Dear Diocesan Family,
For the Closing Mass of the Jubilee Year of Hope on Holy Family Sunday, December 28, 2025, I had prepared a homily that spoke to the role of the family in the current world scene, using the image of a door closing and a window opening. As we open a new window into 2026, I want to share with you that homily, whose delivery was preempted by icy weather at Mass time. It is also a prelude to Pope Leo XVI’s beautiful message for the World Day of Prayer for Peace, which I highly encourage all to read. I pray that this New Year will be a time where all can enter more deeply into our relationship with Christ and His Church. God’s blessings upon you and your loved ones at its very start!
Bishop Lucia
On Saturday, Dec. 20, Pope Leo XIV had the final Jubilee audience for the Jubilee Year of Hope that was inaugurated by Pope Francis last Christmas Eve. On that occasion, Pope Leo told the crowd gathered in St. Peter’s Square: “The Jubilee is coming to an end; however, the hope that this Year has given us does not finish: we will continue to be pilgrims of hope … to hope is to generate.”
A symbol of the closing of a Jubilee Year is the closing of the Jubilee Doors in the four papal basilicas of Rome. On Christmas Day, the Jubilee Door at the Basilica of St. Mary Major (which I did pass through during my recent trip to Rome) was closed; and yesterday, the Holy Door at the Pope’s cathedral, St. John Lateran, was sealed shut until the next Jubilee in 2033, which will be a Jubilee Year of Redemption.
On Christmas night, as he presided over the ceremony of the closing of the Jubilee Door, Cardinal Rolandas Makrickas, archpriest of the basilica, stated in his homily: “Today we have seen the Holy Door close, but the door that truly matters is the door of the heart … Having crossed the Holy Door was a gift; now becoming doors open to others is our mission.”
Brothers and sisters, as we gather this evening as a diocesan Church in observance of the closing of the Jubilee Year, words my mother spoke to me as a twenty-something when I was wrestling with my vocation come to mind: “When God closes a door, he opens a window.” In this moment, as you and I arrive at the conclusion of this Jubilee Year of Hope, I wonder aloud how I … how you … can continue to allow the hope and love found at Bethlehem, be found in our dwellings today?
This, I believe, is the heart of the matter in this Sunday’s gospel. Without putting words into anyone’s mouth, I think most of us here have experienced the sentiment: “Family can be one of life’s greatest blessings but also one of its greatest challenges.” These relationships can support you and me in times of need, but they are also often the source of frustration and tension.
As is often the case, sisters and brothers, we do not choose our families; however, what we can choose is how to respond. Our attempts to love our family members, even when difficult and no matter how imperfectly, allow you and me to continue to be pilgrims growing in hope ourselves, while being an encouraging word … an encouraging presence … to those facing life’s difficulties.

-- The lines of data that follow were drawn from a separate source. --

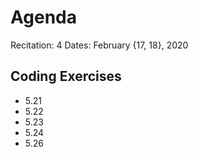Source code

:# Agenda

Recitation: 4
Dates: February {17, 18}, 2020

## Coding Exercises

- 5.21
- 5.22
- 5.23
- 5.24
- 5.26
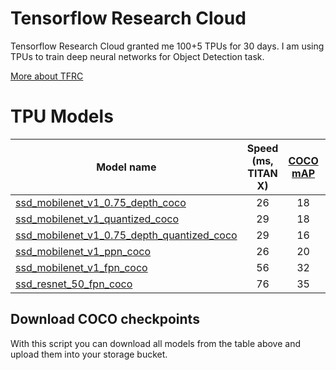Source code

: # Tensorflow Research Cloud

Tensorflow Research Cloud granted me 100+5 TPUs for 30 days. I am using TPUs to train deep neural networks for Object Detection task.

[More about TFRC](https://www.tensorflow.org/tfrc/)

# TPU Models


| Model name  | Speed (ms, TITAN X) | [COCO mAP](http://cocodataset.org/#detection-eval) | FLIR ADAS | Open Images | ERL2018 |
| ------------ | :--------------: | :--------------: | :--------------: | :--------------: | :--------------: |
| [ssd_mobilenet_v1_0.75_depth_coco](http://download.tensorflow.org/models/object_detection/ssd_mobilenet_v1_0.75_depth_300x300_coco14_sync_2018_07_03.tar.gz) | 26 | 18 | | | |
| [ssd_mobilenet_v1_quantized_coco](http://download.tensorflow.org/models/object_detection/ssd_mobilenet_v1_quantized_300x300_coco14_sync_2018_07_18.tar.gz) | 29 | 18 | | | |
| [ssd_mobilenet_v1_0.75_depth_quantized_coco](http://download.tensorflow.org/models/object_detection/ssd_mobilenet_v1_0.75_depth_quantized_300x300_coco14_sync_2018_07_18.tar.gz) | 29 | 16 | | | |
| [ssd_mobilenet_v1_ppn_coco](http://download.tensorflow.org/models/object_detection/ssd_mobilenet_v1_ppn_shared_box_predictor_300x300_coco14_sync_2018_07_03.tar.gz) | 26 | 20 | | | |
| [ssd_mobilenet_v1_fpn_coco](http://download.tensorflow.org/models/object_detection/ssd_mobilenet_v1_fpn_shared_box_predictor_640x640_coco14_sync_2018_07_03.tar.gz) | 56 | 32 | | | |
| [ssd_resnet_50_fpn_coco](http://download.tensorflow.org/models/object_detection/ssd_resnet50_v1_fpn_shared_box_predictor_640x640_coco14_sync_2018_07_03.tar.gz) | 76 | 35 | | | |

## Download COCO checkpoints

With this script you can download all models from the table above and upload them into your storage bucket.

This choice counters the claim of some in our world — that Catholic family life … being a holy family — means living as a sort of sacred fortress in the midst of the world, cutting itself off as much as possible from the threats that surround us; and interacting as little as possible with the world’s environment. The Holy Family of Jesus, Mary, and Joseph did not live separately from the world — they lived in the world. Yet, in doing so, they allowed their belief and faith in God to influence all aspects of their lives privately and publicly, as testified to in last Sunday’s gospel about Joseph’s coming to terms with God’s plan for Mary’s life and for his life.
Some individuals, including leaders of government and society, in the present day see religion as a private affair and willingly put aside their religious upbringing in the public square, claiming they are seeking to serve the greater society. How can that be? St. John Paul II insisted in his 1981 Apostolic Exhortation, Familiaris Consortio — On the Role of the Christian Family in the Modern World: “[The Christian family] is not closed in on itself, but remains open to the community, moved by a sense of justice and concern for others, as well as, by a consciousness of responsibility towards the whole of society” (64).
Brothers and sisters, the Flight of the Holy Family into Egypt is a family making a life-and-death decision because of the political environment of the day and the turmoil that accompanied it. It is obvious that Joseph has no desire to uproot his family and flee to Egypt, but there is no other choice. Sisters and brothers, let us not be naïve in thinking that such decisions do not need to be made in the present day by families — by mothers and fathers — for the very life of their children. As another influential woman in my life counselled me when I was being too critical about another person: “Don’t be quick to judge another, until you have walked in their shoes.”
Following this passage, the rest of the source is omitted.